Reform of the common agricultural policy (CAP)
Since its inception, the common agricultural policy has had to adapt a great deal in order to meet the challenges with which it has been faced over the years: in the early days it concentrated on attaining the goals set out in Article 39 of the Treaty, securing a fair standard of living for the agricultural community and ensuring security of supply at affordable prices, and then it had to control quantitative imbalances. Finally it embarked on a new approach based on a combination of lowering institutional prices and making compensatory payments. The aim of the new CAP reform is to deepen and widen the 1992 reform by replacing price support measures with direct aid payments and accompanying this process by a consistent rural policy.
The new challenges
New internal and external challenges have now arisen:
The responses
The agreement reached at the European Council in Berlin responds to the key Agenda 2000 proposals, giving concrete shape to a European model for agriculture in the years ahead.

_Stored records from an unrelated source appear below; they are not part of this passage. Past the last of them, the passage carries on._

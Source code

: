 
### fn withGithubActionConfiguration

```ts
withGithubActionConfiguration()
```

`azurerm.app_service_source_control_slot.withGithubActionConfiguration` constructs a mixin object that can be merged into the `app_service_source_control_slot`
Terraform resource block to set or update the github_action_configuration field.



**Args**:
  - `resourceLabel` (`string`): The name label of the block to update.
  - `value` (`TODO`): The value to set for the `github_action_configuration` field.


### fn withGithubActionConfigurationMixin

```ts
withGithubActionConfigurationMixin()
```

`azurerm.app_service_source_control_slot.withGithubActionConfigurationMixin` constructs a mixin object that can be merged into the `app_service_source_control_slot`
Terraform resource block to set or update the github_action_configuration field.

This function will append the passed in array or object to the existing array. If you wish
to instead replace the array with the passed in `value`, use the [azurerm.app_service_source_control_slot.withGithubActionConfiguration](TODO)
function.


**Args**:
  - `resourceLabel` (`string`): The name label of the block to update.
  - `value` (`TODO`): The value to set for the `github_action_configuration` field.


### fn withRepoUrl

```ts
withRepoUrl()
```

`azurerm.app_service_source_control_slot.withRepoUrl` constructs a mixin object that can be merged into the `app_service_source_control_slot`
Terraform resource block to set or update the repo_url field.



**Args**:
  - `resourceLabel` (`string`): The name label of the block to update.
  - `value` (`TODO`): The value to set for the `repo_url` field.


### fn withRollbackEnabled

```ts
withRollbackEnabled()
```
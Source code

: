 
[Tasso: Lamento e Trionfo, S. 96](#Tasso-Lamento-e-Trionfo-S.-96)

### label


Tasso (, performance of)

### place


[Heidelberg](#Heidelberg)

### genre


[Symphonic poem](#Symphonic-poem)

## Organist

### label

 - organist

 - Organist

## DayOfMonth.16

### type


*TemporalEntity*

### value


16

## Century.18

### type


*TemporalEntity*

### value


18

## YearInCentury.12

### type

The Berlin European Council reaffirmed that the content of the reform will secure a multifunctional, sustainable and competitive agriculture throughout Europe, including in regions facing particular difficulties. It will also be able to maintain the landscape and the countryside, make a key contribution to the vitality of rural communities and respond to consumer concerns and demands regarding food quality and safety, environmental protection and maintaining animal welfare standards.

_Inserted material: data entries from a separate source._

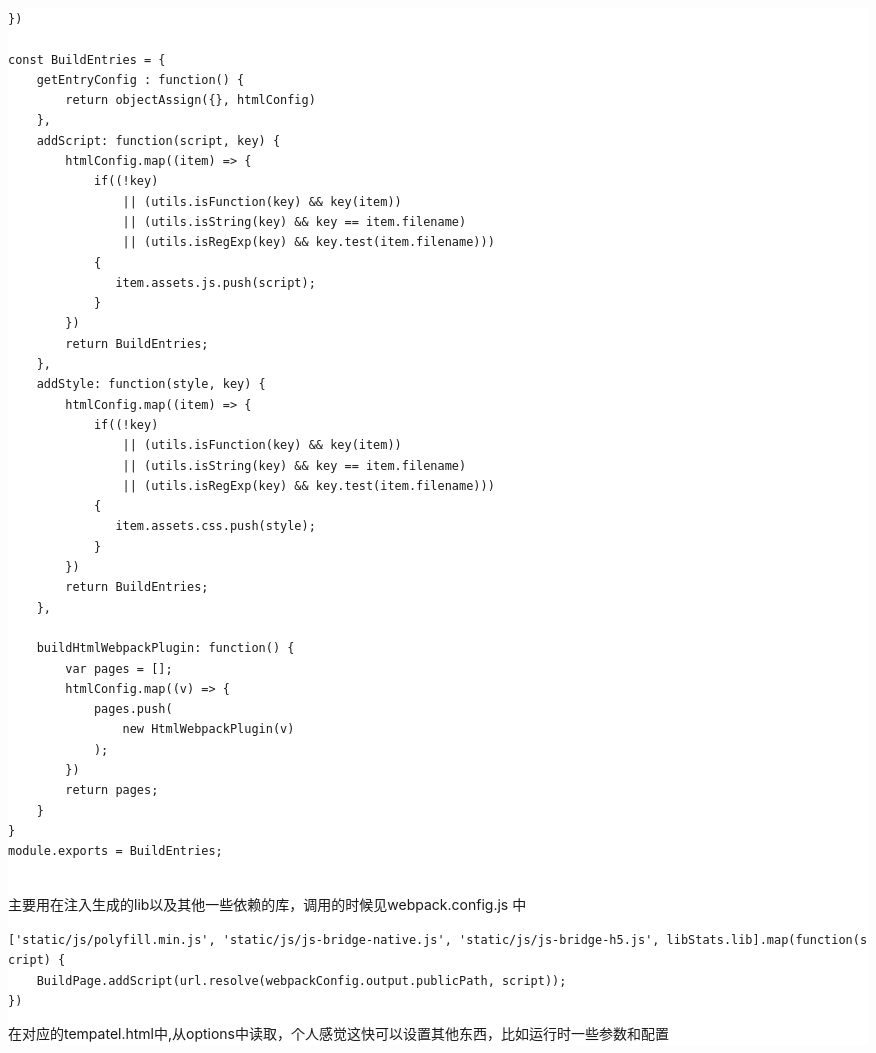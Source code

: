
 ```
})

const BuildEntries = {
    getEntryConfig : function() {
        return objectAssign({}, htmlConfig)
    },
    addScript: function(script, key) {
        htmlConfig.map((item) => {
            if((!key)
                || (utils.isFunction(key) && key(item))
                || (utils.isString(key) && key == item.filename)
                || (utils.isRegExp(key) && key.test(item.filename)))
            {
               item.assets.js.push(script);
            }
        })
        return BuildEntries;
    },
    addStyle: function(style, key) {
        htmlConfig.map((item) => {
            if((!key)
                || (utils.isFunction(key) && key(item))
                || (utils.isString(key) && key == item.filename)
                || (utils.isRegExp(key) && key.test(item.filename)))
            {
               item.assets.css.push(style);
            }
        })
        return BuildEntries;
    },

    buildHtmlWebpackPlugin: function() {
        var pages = [];
        htmlConfig.map((v) => {
            pages.push(
                new HtmlWebpackPlugin(v)
            );
        })
        return pages;
    }
}
module.exports = BuildEntries;


```

主要用在注入生成的lib以及其他一些依赖的库，调用的时候见webpack.config.js 中

```
['static/js/polyfill.min.js', 'static/js/js-bridge-native.js', 'static/js/js-bridge-h5.js', libStats.lib].map(function(script) {
	BuildPage.addScript(url.resolve(webpackConfig.output.publicPath, script));
})
```
在对应的tempatel.html中,从options中读取，个人感觉这快可以设置其他东西，比如运行时一些参数和配置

The Commission's proposals adopted by the European Council were based on the 1992 reforms which successfully reduced surpluses and controlled expenditure without compromising an average 4.5 % rise in income. This general trend has been confirmed by the European Council in the following guidelines.
Beef and veal
The effects of the 1996 crisis on beef and veal consumption should ease. If there is no change in market policy, production should soon creep back up to its maximum potential after 2001, while consumption is set to decline in the long term. Over-production cannot be solved by slaughtering young calves, nor by imposing quotas limiting the number of animals or production levels.
The new Regulation cuts effective market support. It should be possible to stabilise market prices with the aid of protective measures at the Community's external frontiers and measures relating to exports, and by introducing a private storage scheme similar to that for pigmeat.

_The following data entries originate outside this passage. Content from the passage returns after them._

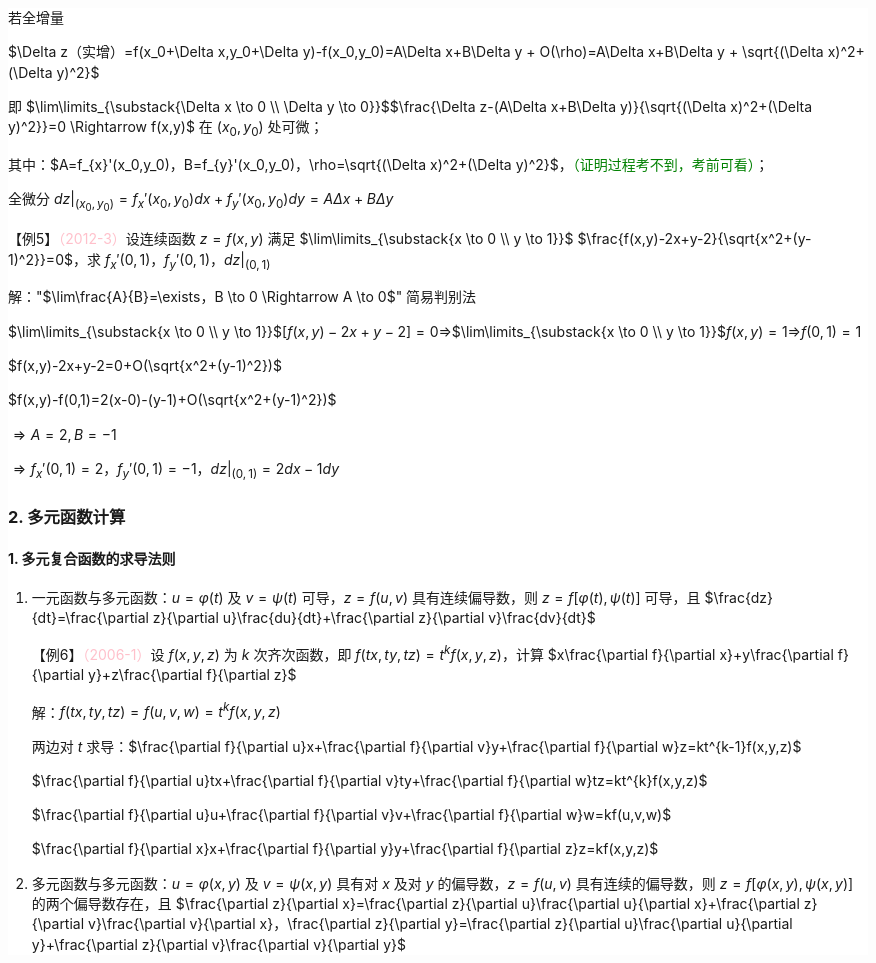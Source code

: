 若全增量

$\Delta z（实增）=f(x_0+\Delta x,y_0+\Delta y)-f(x_0,y_0)=A\Delta x+B\Delta y + O(\rho)=A\Delta x+B\Delta y + \sqrt{(\Delta x)^2+(\Delta y)^2}$

即 $\lim\limits_{\substack{\Delta x \to 0 \\ \Delta y \to 0}}$$\frac{\Delta z-(A\Delta x+B\Delta y)}{\sqrt{(\Delta x)^2+(\Delta y)^2}}=0 \Rightarrow f(x,y)$ 在 $(x_0,y_0)$ 处可微；

其中：$A=f_{x}'(x_0,y_0)，B=f_{y}'(x_0,y_0)，\rho=\sqrt{(\Delta x)^2+(\Delta y)^2}$，<font color=green>（证明过程考不到，考前可看）</font>；

全微分 $dz|_{(x_0,y_0)}=f_{x}'(x_0,y_0)dx+f_{y}'(x_0,y_0)dy=A\Delta x + B\Delta y$



【例5】<font color=pink>（2012-3）</font>设连续函数 $z=f(x,y)$ 满足 $\lim\limits_{\substack{x \to 0 \\ y \to 1}}$ $\frac{f(x,y)-2x+y-2}{\sqrt{x^2+(y-1)^2}}=0$，求 $f_{x}'(0,1)，f_{y}'(0,1)，dz|_{(0,1)}$

解："$\lim\frac{A}{B}=\exists，B \to 0 \Rightarrow A \to 0$" 简易判别法

$\lim\limits_{\substack{x \to 0 \\ y \to 1}}$$[f(x,y)-2x+y-2]=0 \Rightarrow$$\lim\limits_{\substack{x \to 0 \\ y \to 1}}$$f(x,y)=1 \Rightarrow$$f(0,1)=1$

$f(x,y)-2x+y-2=0+O(\sqrt{x^2+(y-1)^2})$

$f(x,y)-f(0,1)=2(x-0)-(y-1)+O(\sqrt{x^2+(y-1)^2})$

$\Rightarrow A=2,B=-1$

$\Rightarrow f_{x}'(0,1)=2，f_{y}'(0,1)=-1，dz|_{(0,1)}=2dx-1dy$



###	2.	多元函数计算

####	1.	多元复合函数的求导法则

1. 一元函数与多元函数：$u=\varphi(t)$ 及 $v=\psi(t)$ 可导，$z=f(u,v)$ 具有连续偏导数，则 $z=f[\varphi(t),\psi(t)]$ 可导，且 $\frac{dz}{dt}=\frac{\partial z}{\partial u}\frac{du}{dt}+\frac{\partial z}{\partial v}\frac{dv}{dt}$

   【例6】<font color=pink>（2006-1）</font>设 $f(x,y,z)$ 为 $k$ 次齐次函数，即 $f(tx,ty,tz)=t^{k}f(x,y,z)$，计算 $x\frac{\partial f}{\partial x}+y\frac{\partial f}{\partial y}+z\frac{\partial f}{\partial z}$

   解：$f(tx,ty,tz)=f(u,v,w)=t^{k}f(x,y,z)$

   两边对 $t$ 求导：$\frac{\partial f}{\partial u}x+\frac{\partial f}{\partial v}y+\frac{\partial f}{\partial w}z=kt^{k-1}f(x,y,z)$

   $\frac{\partial f}{\partial u}tx+\frac{\partial f}{\partial v}ty+\frac{\partial f}{\partial w}tz=kt^{k}f(x,y,z)$

   $\frac{\partial f}{\partial u}u+\frac{\partial f}{\partial v}v+\frac{\partial f}{\partial w}w=kf(u,v,w)$

   $\frac{\partial f}{\partial x}x+\frac{\partial f}{\partial y}y+\frac{\partial f}{\partial z}z=kf(x,y,z)$

2. 多元函数与多元函数：$u=\varphi(x,y)$ 及 $v=\psi(x,y)$ 具有对 $x$ 及对 $y$ 的偏导数，$z=f(u,v)$ 具有连续的偏导数，则 $z=f[\varphi(x,y),\psi(x,y)]$ 的两个偏导数存在，且 $\frac{\partial z}{\partial x}=\frac{\partial z}{\partial u}\frac{\partial u}{\partial x}+\frac{\partial z}{\partial v}\frac{\partial v}{\partial x}，\frac{\partial z}{\partial y}=\frac{\partial z}{\partial u}\frac{\partial u}{\partial y}+\frac{\partial z}{\partial v}\frac{\partial v}{\partial y}$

Farmers will undoubtedly suffer losses of income which they should be able to offset by adapting production methods and investments. In return, they will be granted direct income payments by head of cattle, which will be increased gradually.
A number of simplifications have been made in the beef and veal sector, such as the abolition of the marketing system and the processing premium for veal calves. The intervention scheme will apply only in severe crises. Finally, the new Regulation repeals a number of other Regulations.
Milk and milk products
The Regulation establishes a new common market organisation for dairy products. It remains based on intervention and public storage of butter and skimmed-milk powder as well as certain aid schemes and marketing measures. Intervention prices for butter and skimmed milk powder are to be cut from the marketing year 2005/06 to improve competitiveness on both internal and external markets. As for internal market aid measures, a number of Regulations have been repealed, resulting in a major simplification of the legislation in this sector.
The new system is to extend the quota scheme until 2007/08, in order to gradually reduce internal and external consumer prices. The total reference quantity has been increased and the additional quantity will be allocated to Greece, Italy, Spain, Ireland and Northern Ireland.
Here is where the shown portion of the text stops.